Too Poor to Marry: Karaite Women’s Activist Passes Away

Give us Back our Dignity: Al-Kalim Karaite Periodical (1949)

I had been trying to find her for the past few years. I asked all the local Karaites. I emailed the Karaites in Israel. Still, no one knew Esther Yusuf Farag Al-Tanani or what became of her. And then last week I received an email (unrelated to my inquiries) informing me that someone by that (maiden) name had just passed away.

The reason I had been searching for her is due to Al-Tanani’s status as a strong advocate for the dignity of women in the Karaite Jewish community.

Al-Tanani wrote two articles in the Egyptian Karaite Jewish periodical Al-Kalim taking the Karaite community (particularly some of its younger men) to task for marginalizing women. In order to explain the article and what she was trying to accomplish, I need to share with you a brief bit of history and a story.

Some History of the Reverse Dowry, As Passed Down By Family:

According to family sources, the middle of the 20th century was a time of great change and uncertainty in Egypt, especially for the Jews. I had heard for years from my family that the men would get university-educated, get married and leave. The woman would generally not receive a formal education beyond high school (or the equivalent), but would get trained in home economics.

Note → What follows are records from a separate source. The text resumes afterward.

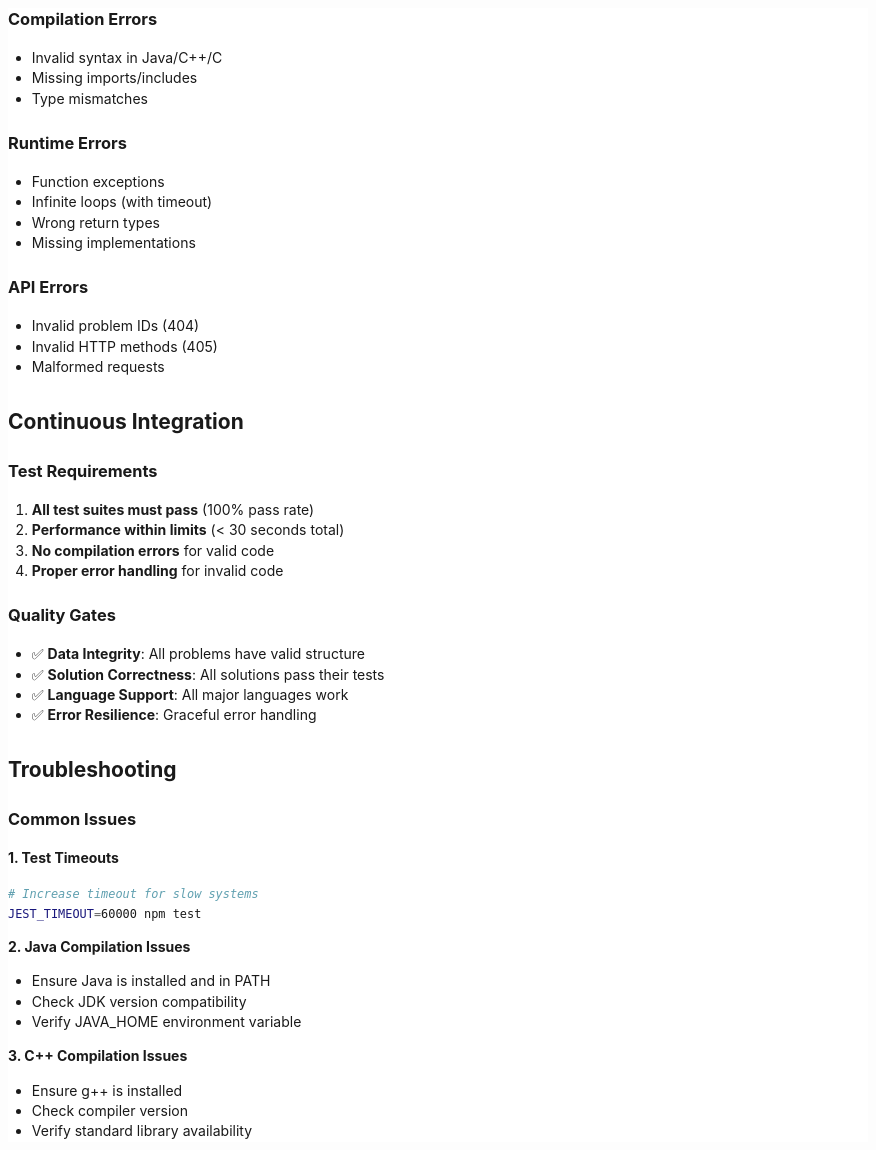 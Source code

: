 ### Compilation Errors
- Invalid syntax in Java/C++/C
- Missing imports/includes
- Type mismatches

### Runtime Errors
- Function exceptions
- Infinite loops (with timeout)
- Wrong return types
- Missing implementations

### API Errors
- Invalid problem IDs (404)
- Invalid HTTP methods (405)
- Malformed requests

## Continuous Integration

### Test Requirements
1. **All test suites must pass** (100% pass rate)
2. **Performance within limits** (< 30 seconds total)
3. **No compilation errors** for valid code
4. **Proper error handling** for invalid code

### Quality Gates
- ✅ **Data Integrity**: All problems have valid structure
- ✅ **Solution Correctness**: All solutions pass their tests
- ✅ **Language Support**: All major languages work
- ✅ **Error Resilience**: Graceful error handling

## Troubleshooting

### Common Issues

**1. Test Timeouts**
```bash
# Increase timeout for slow systems
JEST_TIMEOUT=60000 npm test
```

**2. Java Compilation Issues**
- Ensure Java is installed and in PATH
- Check JDK version compatibility
- Verify JAVA_HOME environment variable

**3. C++ Compilation Issues**
- Ensure g++ is installed
- Check compiler version
- Verify standard library availability
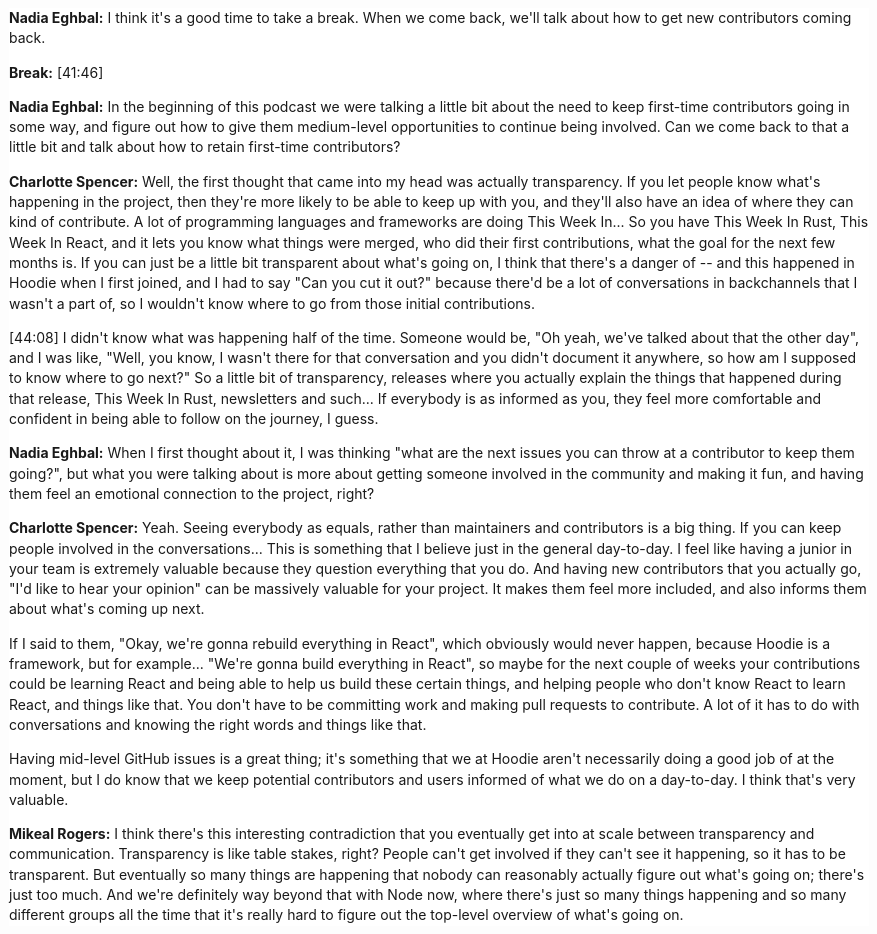 **Nadia Eghbal:** I think it's a good time to take a break. When we come back, we'll talk about how to get new contributors coming back.

**Break:** \[41:46\]

**Nadia Eghbal:** In the beginning of this podcast we were talking a little bit about the need to keep first-time contributors going in some way, and figure out how to give them medium-level opportunities to continue being involved. Can we come back to that a little bit and talk about how to retain first-time contributors?

**Charlotte Spencer:** Well, the first thought that came into my head was actually transparency. If you let people know what's happening in the project, then they're more likely to be able to keep up with you, and they'll also have an idea of where they can kind of contribute. A lot of programming languages and frameworks are doing This Week In... So you have This Week In Rust, This Week In React, and it lets you know what things were merged, who did their first contributions, what the goal for the next few months is. If you can just be a little bit transparent about what's going on, I think that there's a danger of -- and this happened in Hoodie when I first joined, and I had to say "Can you cut it out?" because there'd be a lot of conversations in backchannels that I wasn't a part of, so I wouldn't know where to go from those initial contributions.

\[44:08\] I didn't know what was happening half of the time. Someone would be, "Oh yeah, we've talked about that the other day", and I was like, "Well, you know, I wasn't there for that conversation and you didn't document it anywhere, so how am I supposed to know where to go next?" So a little bit of transparency, releases where you actually explain the things that happened during that release, This Week In Rust, newsletters and such... If everybody is as informed as you, they feel more comfortable and confident in being able to follow on the journey, I guess.

**Nadia Eghbal:** When I first thought about it, I was thinking "what are the next issues you can throw at a contributor to keep them going?", but what you were talking about is more about getting someone involved in the community and making it fun, and having them feel an emotional connection to the project, right?

**Charlotte Spencer:** Yeah. Seeing everybody as equals, rather than maintainers and contributors is a big thing. If you can keep people involved in the conversations... This is something that I believe just in the general day-to-day. I feel like having a junior in your team is extremely valuable because they question everything that you do. And having new contributors that you actually go, "I'd like to hear your opinion" can be massively valuable for your project. It makes them feel more included, and also informs them about what's coming up next.

If I said to them, "Okay, we're gonna rebuild everything in React", which obviously would never happen, because Hoodie is a framework, but for example... "We're gonna build everything in React", so maybe for the next couple of weeks your contributions could be learning React and being able to help us build these certain things, and helping people who don't know React to learn React, and things like that. You don't have to be committing work and making pull requests to contribute. A lot of it has to do with conversations and knowing the right words and things like that.

Having mid-level GitHub issues is a great thing; it's something that we at Hoodie aren't necessarily doing a good job of at the moment, but I do know that we keep potential contributors and users informed of what we do on a day-to-day. I think that's very valuable.

**Mikeal Rogers:** I think there's this interesting contradiction that you eventually get into at scale between transparency and communication. Transparency is like table stakes, right? People can't get involved if they can't see it happening, so it has to be transparent. But eventually so many things are happening that nobody can reasonably actually figure out what's going on; there's just too much. And we're definitely way beyond that with Node now, where there's just so many things happening and so many different groups all the time that it's really hard to figure out the top-level overview of what's going on.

Because of the uncertain future for Jews in Egypt and because parents had paid for their sons’ educations, men lacked the money to pay the bride’s family a dowry – which was customary in biblical times and even till this day in many parts of the world. And because parents did not spend money educating their daughters, they had “extra” money sitting around. So the community in Egypt flipped the biblical model (in which the man pays a dowry) into a practical model in which the woman’s family pays the man’s family a dowry.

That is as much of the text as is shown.